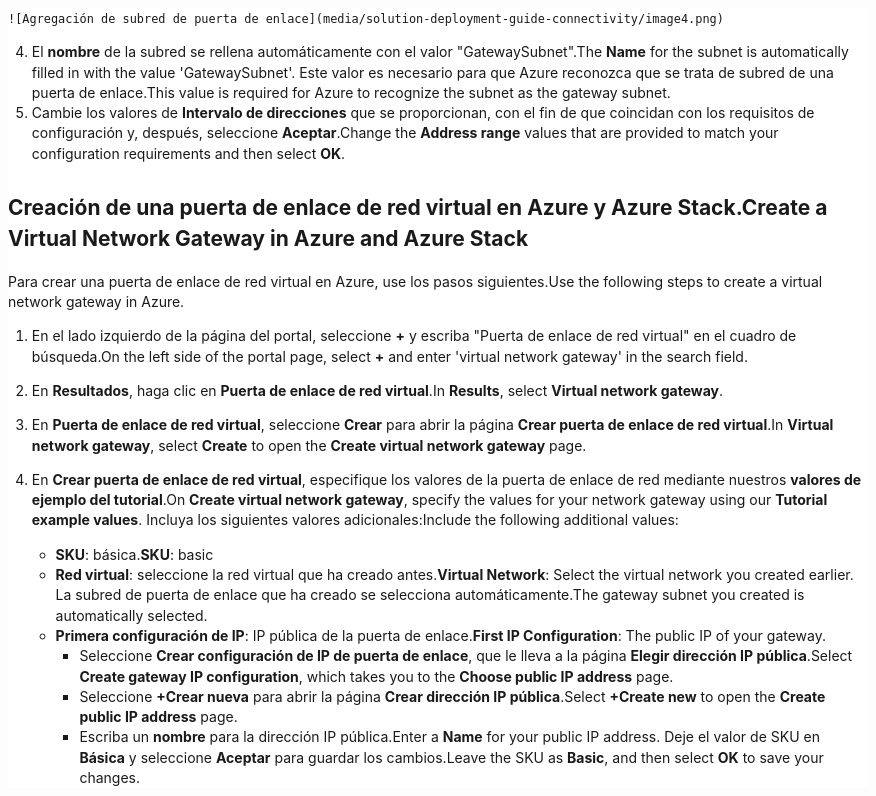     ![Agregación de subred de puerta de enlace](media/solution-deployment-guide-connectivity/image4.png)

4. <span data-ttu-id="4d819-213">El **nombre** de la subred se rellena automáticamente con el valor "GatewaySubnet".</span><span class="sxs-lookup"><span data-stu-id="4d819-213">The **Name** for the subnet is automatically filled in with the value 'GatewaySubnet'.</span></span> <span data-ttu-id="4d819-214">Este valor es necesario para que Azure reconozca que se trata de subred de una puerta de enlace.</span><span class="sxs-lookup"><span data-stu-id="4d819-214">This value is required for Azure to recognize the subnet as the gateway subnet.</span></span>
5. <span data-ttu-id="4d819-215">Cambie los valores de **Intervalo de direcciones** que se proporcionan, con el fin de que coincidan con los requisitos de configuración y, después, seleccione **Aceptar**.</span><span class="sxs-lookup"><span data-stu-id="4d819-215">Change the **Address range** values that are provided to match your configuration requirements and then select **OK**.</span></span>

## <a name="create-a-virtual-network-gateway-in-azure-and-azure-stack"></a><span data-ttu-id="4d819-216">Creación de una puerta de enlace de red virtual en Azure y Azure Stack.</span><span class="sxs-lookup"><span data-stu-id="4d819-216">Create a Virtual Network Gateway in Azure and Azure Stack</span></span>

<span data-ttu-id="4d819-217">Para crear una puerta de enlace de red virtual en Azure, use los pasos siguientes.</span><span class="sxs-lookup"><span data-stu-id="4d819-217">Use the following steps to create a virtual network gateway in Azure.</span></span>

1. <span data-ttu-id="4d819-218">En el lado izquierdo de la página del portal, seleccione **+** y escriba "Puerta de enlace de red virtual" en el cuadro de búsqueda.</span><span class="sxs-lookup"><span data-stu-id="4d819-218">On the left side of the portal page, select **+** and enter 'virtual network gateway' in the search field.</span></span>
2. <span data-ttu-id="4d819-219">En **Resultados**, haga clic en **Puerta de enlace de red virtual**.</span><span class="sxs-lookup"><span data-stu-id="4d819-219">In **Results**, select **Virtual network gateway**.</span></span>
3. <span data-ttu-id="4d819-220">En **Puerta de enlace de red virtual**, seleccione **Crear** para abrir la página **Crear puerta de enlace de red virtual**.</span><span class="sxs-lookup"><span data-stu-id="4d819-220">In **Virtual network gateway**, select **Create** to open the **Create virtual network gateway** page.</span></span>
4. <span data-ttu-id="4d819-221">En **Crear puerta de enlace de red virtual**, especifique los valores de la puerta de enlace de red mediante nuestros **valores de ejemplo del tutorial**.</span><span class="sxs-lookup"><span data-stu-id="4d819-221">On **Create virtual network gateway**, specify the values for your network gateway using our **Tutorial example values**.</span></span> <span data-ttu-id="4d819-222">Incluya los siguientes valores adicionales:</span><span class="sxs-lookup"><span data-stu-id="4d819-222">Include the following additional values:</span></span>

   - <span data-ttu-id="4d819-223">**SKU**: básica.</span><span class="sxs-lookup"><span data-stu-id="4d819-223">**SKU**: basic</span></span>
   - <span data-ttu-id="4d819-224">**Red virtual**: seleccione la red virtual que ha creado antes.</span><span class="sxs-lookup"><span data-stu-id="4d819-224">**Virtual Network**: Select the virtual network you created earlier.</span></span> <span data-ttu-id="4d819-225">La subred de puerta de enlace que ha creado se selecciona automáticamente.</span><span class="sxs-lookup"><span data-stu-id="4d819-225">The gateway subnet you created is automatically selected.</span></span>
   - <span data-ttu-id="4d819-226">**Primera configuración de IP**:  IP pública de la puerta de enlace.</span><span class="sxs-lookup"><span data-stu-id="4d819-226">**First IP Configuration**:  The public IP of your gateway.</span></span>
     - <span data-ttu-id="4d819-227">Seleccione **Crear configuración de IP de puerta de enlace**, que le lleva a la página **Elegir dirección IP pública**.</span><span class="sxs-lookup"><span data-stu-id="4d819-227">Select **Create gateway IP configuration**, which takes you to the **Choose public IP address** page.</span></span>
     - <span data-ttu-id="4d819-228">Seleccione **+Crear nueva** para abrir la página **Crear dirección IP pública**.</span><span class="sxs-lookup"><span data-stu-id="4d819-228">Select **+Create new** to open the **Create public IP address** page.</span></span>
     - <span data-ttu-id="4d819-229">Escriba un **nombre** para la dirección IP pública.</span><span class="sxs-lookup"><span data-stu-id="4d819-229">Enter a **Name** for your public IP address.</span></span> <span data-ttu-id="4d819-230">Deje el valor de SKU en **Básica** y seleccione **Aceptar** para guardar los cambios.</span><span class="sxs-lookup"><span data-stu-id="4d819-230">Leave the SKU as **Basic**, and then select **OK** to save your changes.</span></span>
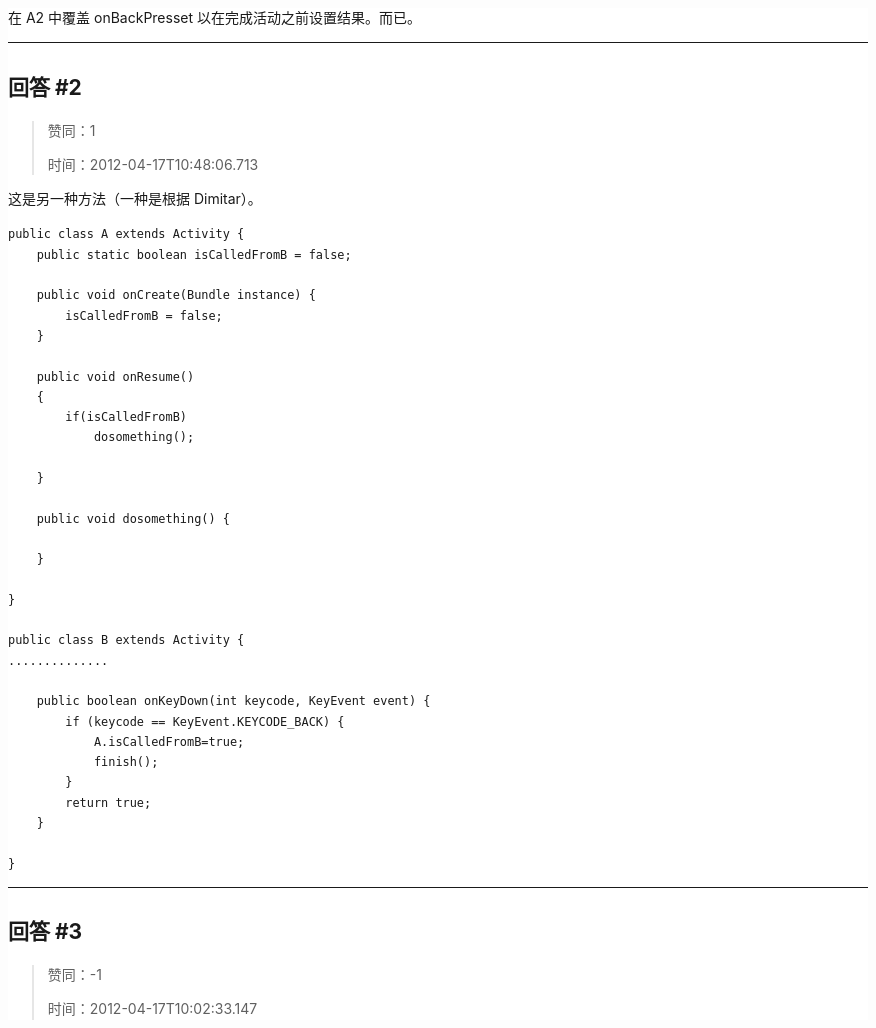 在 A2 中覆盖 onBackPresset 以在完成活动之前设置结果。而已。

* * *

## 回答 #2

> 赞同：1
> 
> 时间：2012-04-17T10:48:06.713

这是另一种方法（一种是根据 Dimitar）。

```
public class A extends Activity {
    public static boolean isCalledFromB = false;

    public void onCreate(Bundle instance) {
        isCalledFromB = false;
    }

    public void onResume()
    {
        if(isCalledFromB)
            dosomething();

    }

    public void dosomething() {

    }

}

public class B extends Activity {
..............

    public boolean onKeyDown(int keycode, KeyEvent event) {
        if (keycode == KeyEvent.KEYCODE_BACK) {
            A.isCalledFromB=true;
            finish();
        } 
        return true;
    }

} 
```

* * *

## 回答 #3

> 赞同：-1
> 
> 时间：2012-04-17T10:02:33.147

• • • • •

- _ABOUT THIS EXERCISE_:
Filter the data down to the lines that contain the string "void", and copy them.

- _SOLUTION FOR THIS PROBLEM_:
    public void onCreate(Bundle instance) {
    public void onResume()
    public void dosomething() {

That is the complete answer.